Gundlach, like Dalio, is a world-class investor. He runs DoubleLine Capital, an investment firm that oversees more than $100 billion. He’s also one of the world’s top bond experts.
According to Barron’s, Gundlach turned bearish on bonds over the summer:
Gundlach says, he turned “maximum negative” on bonds on July 6, two days before the 10-year Treasury yield hit a multidecade closing low of 1.366%. He predicted shortly thereafter that the 10-year yield would top 2% by year end.
• Investors aren’t used to hearing this…
After all, bonds have been in a bull market since 1981. This historic bull market has survived three recessions, the dot-com crash, and the 2008–2009 financial crisis.
But it looks like the good times are coming to an end…
• Bond yields are skyrocketing…
On Monday, the yield on the U.S. 10-year Treasury jumped above 2.50% for the first time since September 2014.
The yield on the U.S. 10-year is now nearly twice as high as it was in July, when it hit an all-time low.
That might sound like a good thing. After all, who doesn’t like earning more interest on their bonds? But you have to remember something: A bond’s yield rises when its price falls.

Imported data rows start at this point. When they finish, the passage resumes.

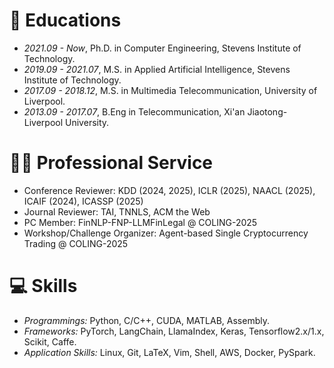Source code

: # 📖 Educations
- *2021.09 - Now*, Ph.D. in Computer Engineering, Stevens Institute of Technology.
- *2019.09 - 2021.07*, M.S. in Applied Artificial Intelligence, Stevens Institute of Technology.
- *2017.09 - 2018.12*, M.S. in Multimedia Telecommunication, University of Liverpool.
- *2013.09 - 2017.07*, B.Eng in Telecommunication, Xi'an Jiaotong-Liverpool University.

# 🧑‍🎨 Professional Service
- Conference Reviewer: KDD (2024, 2025), ICLR (2025), NAACL (2025), ICAIF (2024), ICASSP (2025)
- Journal Reviewer: TAI, TNNLS, ACM the Web
- PC Member: FinNLP-FNP-LLMFinLegal @ COLING-2025 
- Workshop/Challenge Organizer: Agent-based Single Cryptocurrency Trading @ COLING-2025


# 💻 Skills
- *Programmings:* Python, C/C++, CUDA, MATLAB, Assembly.
- *Frameworks:* PyTorch, LangChain, LlamaIndex, Keras, Tensorflow2.x/1.x, Scikit, Caffe.
- *Application Skills:* Linux, Git, LaTeX, Vim, Shell, AWS, Docker, PySpark.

• U.S. bondholders aren’t the only ones getting scorched, either…
According to Bloomberg Markets, the yield on German 10-years hit the highest level since January on Monday. The yield on Japanese 10-years hit the highest level since mid-February that same day.
Now, soaring yields tell us that bonds are falling. But they don’t tell us why. As you’re about to see, a perfect storm has hit the bond market…
• For one, inflation is picking up…
Inflation measures how fast prices for everyday goods and services rise. The higher the inflation rate, the quicker prices rise.
High inflation hurts everyday people. It means they have to spend more money on groceries, gas, and clothing. It also hurts people who own bonds…
Let’s say you own a bond with a 3% yield. If inflation is 0%, your “real” return (a bond’s yield minus the inflation rate) at the end of the year will be 3%.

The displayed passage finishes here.